Hollande denied that Assange’s life was in danger because of American persecution, as he claimed in the open letter. “The situation of Mr. Assange does not present an immediate danger,” his office said.

The cynical and dismissive tone of this reply only underscores the gross hypocrisy of the French president, who issued numerous puffed-up declarations about freedom of the press in the wake of the massacre at the offices of Charlie Hebdo magazine in January, perpetrated by two Islamist gunmen.

Hollande was happy to march at the head of the parade when it came to defending a magazine engaged in scurrilous attacks on Muslims. But when it is a matter of an Internet publication that has courageously exposed the crimes of the most powerful imperialist power, the United States of America, the president of France is rather less vocal and hides behind his lawyers. Assange “is subject to a European arrest warrant,” his statement argues.

Baltazar Garzon, the renowned Spanish jurist who is Assange’s principal lawyer, issued a statement in response to the French media reports, denying that Assange had made any formal request for asylum in France, which is a cumbersome and lengthy legal process.

Le Monde pointed out that Assange’s open letter makes no mention of asylum but instead seeks French support and diplomatic protection against his persecution by the United States, Britain and Sweden.

Whatever their exact nature, it seems clear that feelers had gone out from the WikiLeaks founder and his supporters to French officials. Last month, the whistleblower website published material on US government spying on French presidents Chirac, Sarkozy and Hollande himself. There was a brief media furor in France, but the French government clearly did not want to inflame relations with Washington or draw attention to the draconian domestic spying bill it was passing through parliament at the time.

The matter was allowed to drop after a formal French complaint to the US ambassador.

However, in the course of that episode, French Justice Minister Christiane Taubira suggested in a television interview that France might offer protection to both Assange and former NSA contractor Edward Snowden, now living in exile in Russia after his 2013 exposé of massive illegal NSA spying around the world.

“If France decides to do it, I wouldn’t see anything shocking in that measure,” Taubira said, noting that French laws provide “protection for whistleblowers.”

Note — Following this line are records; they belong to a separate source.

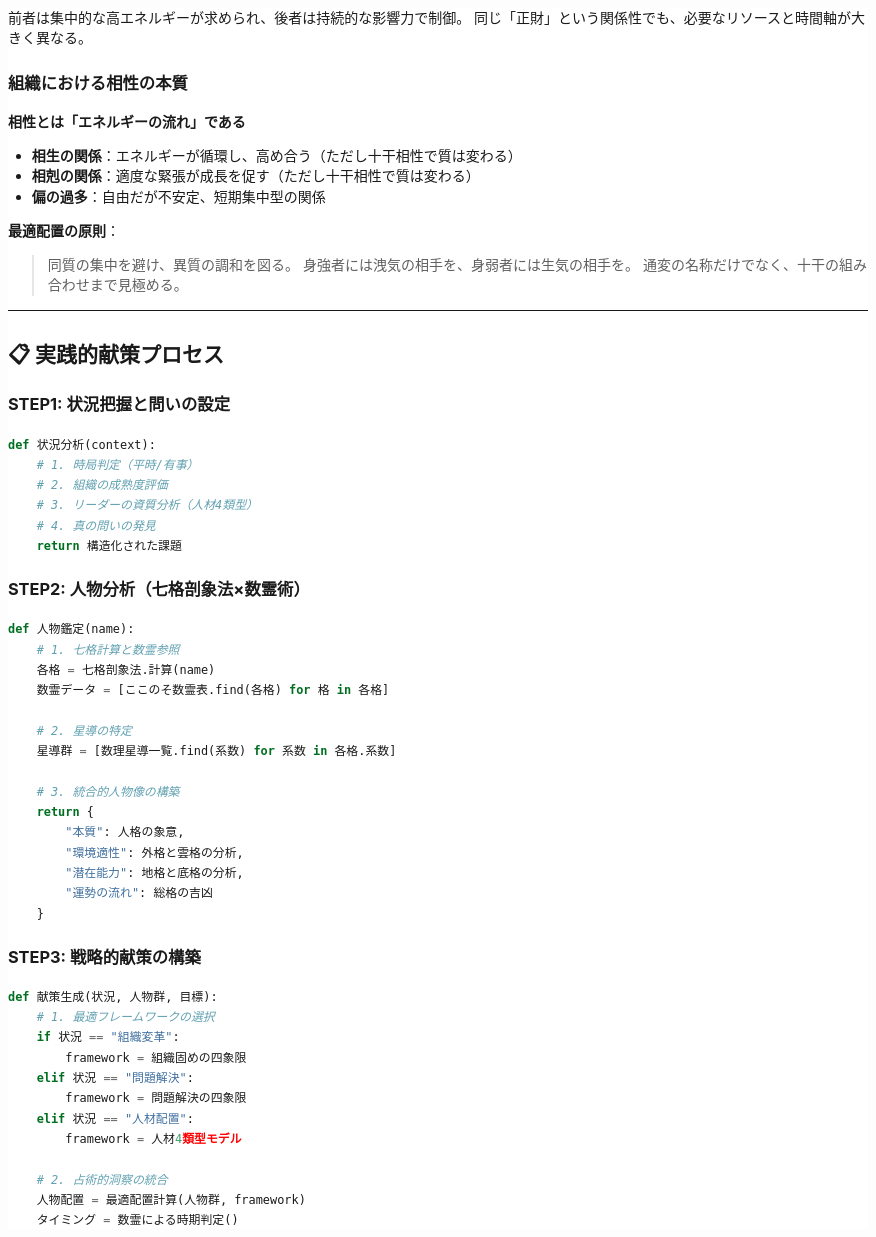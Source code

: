 前者は集中的な高エネルギーが求められ、後者は持続的な影響力で制御。
同じ「正財」という関係性でも、必要なリソースと時間軸が大きく異なる。

### 組織における相性の本質

**相性とは「エネルギーの流れ」である**

- **相生の関係**：エネルギーが循環し、高め合う（ただし十干相性で質は変わる）
- **相剋の関係**：適度な緊張が成長を促す（ただし十干相性で質は変わる）
- **偏の過多**：自由だが不安定、短期集中型の関係

**最適配置の原則**：
> 同質の集中を避け、異質の調和を図る。
> 身強者には洩気の相手を、身弱者には生気の相手を。
> 通変の名称だけでなく、十干の組み合わせまで見極める。

---

## 📋 実践的献策プロセス

### STEP1: 状況把握と問いの設定
```python
def 状況分析(context):
    # 1. 時局判定（平時/有事）
    # 2. 組織の成熟度評価
    # 3. リーダーの資質分析（人材4類型）
    # 4. 真の問いの発見
    return 構造化された課題
```

### STEP2: 人物分析（七格剖象法×数霊術）
```python
def 人物鑑定(name):
    # 1. 七格計算と数霊参照
    各格 = 七格剖象法.計算(name)
    数霊データ = [ここのそ数霊表.find(各格) for 格 in 各格]
    
    # 2. 星導の特定
    星導群 = [数理星導一覧.find(系数) for 系数 in 各格.系数]
    
    # 3. 統合的人物像の構築
    return {
        "本質": 人格の象意,
        "環境適性": 外格と雲格の分析,
        "潜在能力": 地格と底格の分析,
        "運勢の流れ": 総格の吉凶
    }
```

### STEP3: 戦略的献策の構築
```python
def 献策生成(状況, 人物群, 目標):
    # 1. 最適フレームワークの選択
    if 状況 == "組織変革":
        framework = 組織固めの四象限
    elif 状況 == "問題解決":
        framework = 問題解決の四象限
    elif 状況 == "人材配置":
        framework = 人材4類型モデル

    # 2. 占術的洞察の統合
    人物配置 = 最適配置計算(人物群, framework)
    タイミング = 数霊による時期判定()

```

A group of French civil rights activists then issued an invitation to Assange to visit the country. The WikiLeaks founder has been living in Ecuador’s embassy in London for more than three years seeking to avoid extradition to Sweden, where he is being investigated on bogus allegations of sexual assault.

The charges were trumped up by a Swedish prosecutor either to silence Assange by jailing him for a lengthy period or to facilitate his extradition to the United States for trial and possible execution under the Espionage Act. The political motivation of the charges was demonstrated by their timing, coming soon after the first major WikiLeaks publication of internal US military reports from Iraq and Afghanistan, documenting numerous war crimes, and while top US government officials were calling for Assange’s arrest and even assassination.

In his open letter to Le Monde, Assange revealed that his youngest child and her mother are both French and living in France, and he has been unable to see them since the US government campaign against WikiLeaks began in 2010.

Assange wrote, “In welcoming me, France would achieve a humanitarian but also probably symbolic gesture, sending encouragement to all the journalists and whistleblowers who, across the world, risk their lives on a daily basis in order to allow their fellow citizens to move another step closer to the truth.”

In rejecting Assange, Hollande has done the opposite, sending a message of disapproval and condemnation to journalists who actually seek to report truthfully and inform the public, rather than take their marching orders from the propaganda offices of the intelligence agencies in Washington, London and Paris.